Among the entries, find each line that includes the string "원문기사" and list it.

Dataset entries:
++++++++++

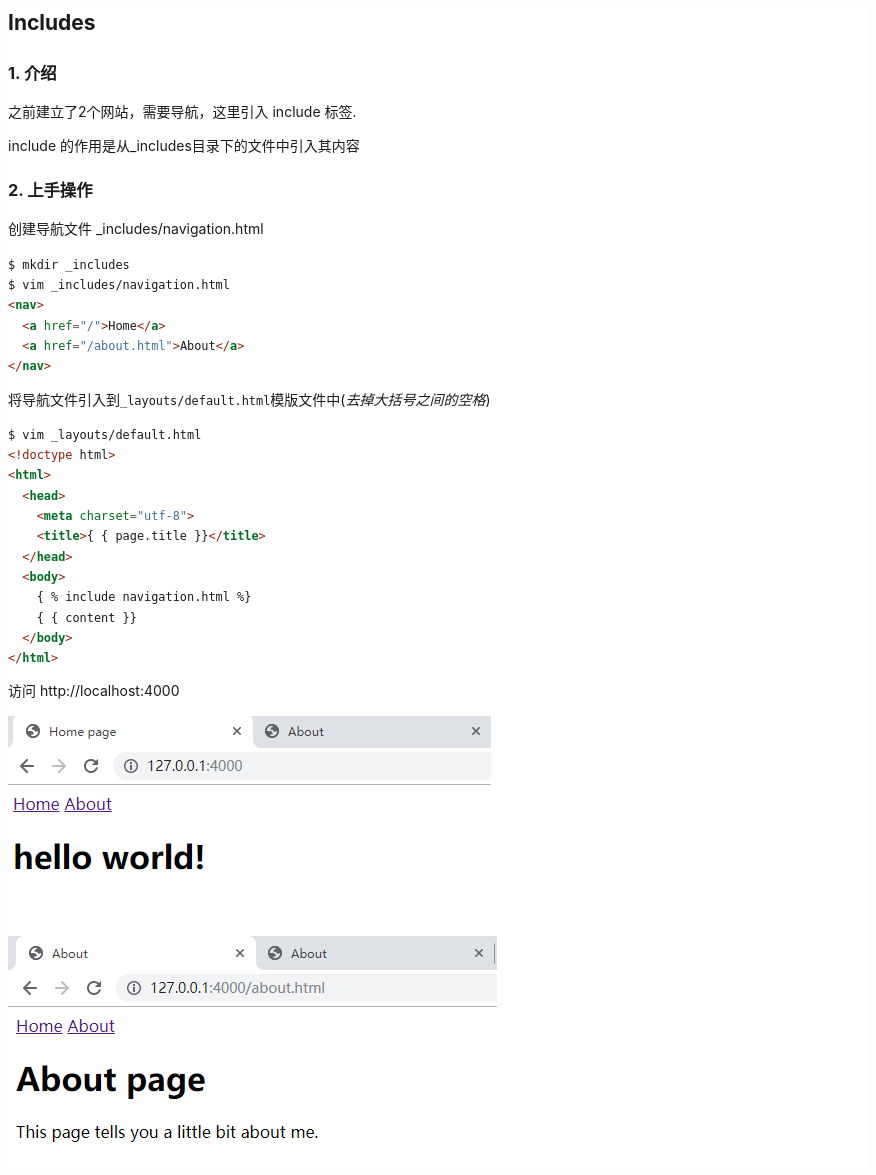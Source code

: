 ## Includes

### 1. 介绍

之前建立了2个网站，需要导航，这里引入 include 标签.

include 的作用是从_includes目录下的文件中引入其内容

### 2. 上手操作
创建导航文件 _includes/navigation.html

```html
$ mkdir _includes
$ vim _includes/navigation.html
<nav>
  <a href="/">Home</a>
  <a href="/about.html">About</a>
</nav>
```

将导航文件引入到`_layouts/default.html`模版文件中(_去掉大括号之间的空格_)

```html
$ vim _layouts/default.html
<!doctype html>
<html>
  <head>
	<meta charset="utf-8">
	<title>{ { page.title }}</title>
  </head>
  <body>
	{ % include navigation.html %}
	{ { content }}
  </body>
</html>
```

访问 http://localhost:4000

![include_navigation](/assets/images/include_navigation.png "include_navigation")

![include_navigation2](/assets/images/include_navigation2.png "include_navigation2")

++++++++++

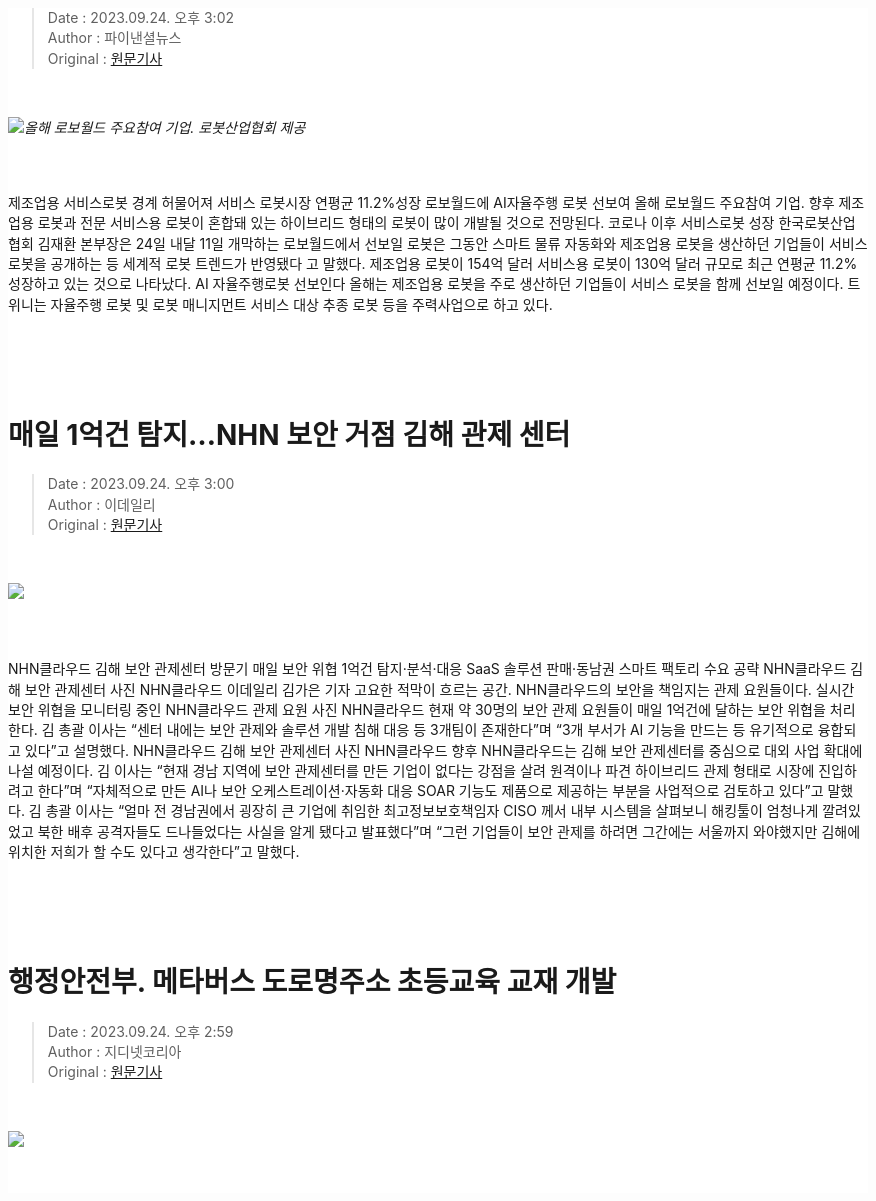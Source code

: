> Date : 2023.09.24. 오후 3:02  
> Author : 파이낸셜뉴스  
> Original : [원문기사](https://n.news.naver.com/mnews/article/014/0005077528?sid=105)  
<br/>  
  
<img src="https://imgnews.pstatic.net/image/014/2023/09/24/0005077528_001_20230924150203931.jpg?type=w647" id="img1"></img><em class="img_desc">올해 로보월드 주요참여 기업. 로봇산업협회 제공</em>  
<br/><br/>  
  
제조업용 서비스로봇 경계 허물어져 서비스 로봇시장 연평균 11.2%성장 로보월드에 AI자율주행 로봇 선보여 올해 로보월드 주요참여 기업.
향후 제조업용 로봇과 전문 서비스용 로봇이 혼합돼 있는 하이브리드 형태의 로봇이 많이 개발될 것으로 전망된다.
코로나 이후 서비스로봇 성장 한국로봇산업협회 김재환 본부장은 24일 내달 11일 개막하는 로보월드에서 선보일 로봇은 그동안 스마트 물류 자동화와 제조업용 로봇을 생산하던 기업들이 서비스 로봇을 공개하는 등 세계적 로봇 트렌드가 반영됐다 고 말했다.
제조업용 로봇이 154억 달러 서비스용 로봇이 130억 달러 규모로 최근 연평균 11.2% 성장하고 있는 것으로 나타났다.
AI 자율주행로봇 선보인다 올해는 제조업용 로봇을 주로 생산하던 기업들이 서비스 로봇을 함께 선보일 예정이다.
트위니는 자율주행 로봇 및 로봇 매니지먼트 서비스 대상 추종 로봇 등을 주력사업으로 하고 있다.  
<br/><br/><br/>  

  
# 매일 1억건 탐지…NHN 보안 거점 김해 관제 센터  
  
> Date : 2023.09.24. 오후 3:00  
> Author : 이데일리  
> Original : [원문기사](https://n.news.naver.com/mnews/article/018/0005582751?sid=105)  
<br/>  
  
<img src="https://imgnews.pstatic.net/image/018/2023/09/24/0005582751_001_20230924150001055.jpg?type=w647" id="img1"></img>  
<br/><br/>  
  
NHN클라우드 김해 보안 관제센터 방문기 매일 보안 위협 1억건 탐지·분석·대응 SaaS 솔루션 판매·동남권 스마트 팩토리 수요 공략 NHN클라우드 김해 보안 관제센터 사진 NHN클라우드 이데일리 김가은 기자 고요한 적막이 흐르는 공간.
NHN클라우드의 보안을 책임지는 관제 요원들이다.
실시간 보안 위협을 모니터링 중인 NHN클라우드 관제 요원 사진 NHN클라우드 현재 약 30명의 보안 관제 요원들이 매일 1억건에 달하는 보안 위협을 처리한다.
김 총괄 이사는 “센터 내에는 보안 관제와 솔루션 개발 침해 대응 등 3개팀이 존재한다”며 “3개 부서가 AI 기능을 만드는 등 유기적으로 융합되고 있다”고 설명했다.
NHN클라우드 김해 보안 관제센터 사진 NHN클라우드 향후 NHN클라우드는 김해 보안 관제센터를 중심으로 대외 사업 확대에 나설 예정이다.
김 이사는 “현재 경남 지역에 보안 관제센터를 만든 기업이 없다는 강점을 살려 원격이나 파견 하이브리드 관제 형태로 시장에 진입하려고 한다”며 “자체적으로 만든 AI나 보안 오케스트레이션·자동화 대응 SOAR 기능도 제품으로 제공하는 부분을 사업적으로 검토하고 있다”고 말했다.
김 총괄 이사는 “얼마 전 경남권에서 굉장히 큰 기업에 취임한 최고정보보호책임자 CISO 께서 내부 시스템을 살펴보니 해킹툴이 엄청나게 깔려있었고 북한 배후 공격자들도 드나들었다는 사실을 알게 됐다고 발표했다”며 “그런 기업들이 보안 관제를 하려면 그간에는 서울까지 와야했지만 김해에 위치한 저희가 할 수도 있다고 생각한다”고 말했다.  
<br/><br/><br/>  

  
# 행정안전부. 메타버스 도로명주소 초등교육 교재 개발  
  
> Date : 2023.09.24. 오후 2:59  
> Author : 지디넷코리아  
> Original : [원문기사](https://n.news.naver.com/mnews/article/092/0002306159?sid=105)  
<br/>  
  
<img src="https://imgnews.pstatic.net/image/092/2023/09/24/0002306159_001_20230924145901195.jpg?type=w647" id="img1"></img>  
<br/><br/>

++++++++++

* Answer below
> Original : [원문기사](https://n.news.naver.com/mnews/article/014/0005077528?sid=105)  
> Original : [원문기사](https://n.news.naver.com/mnews/article/018/0005582751?sid=105)  
> Original : [원문기사](https://n.news.naver.com/mnews/article/092/0002306159?sid=105)  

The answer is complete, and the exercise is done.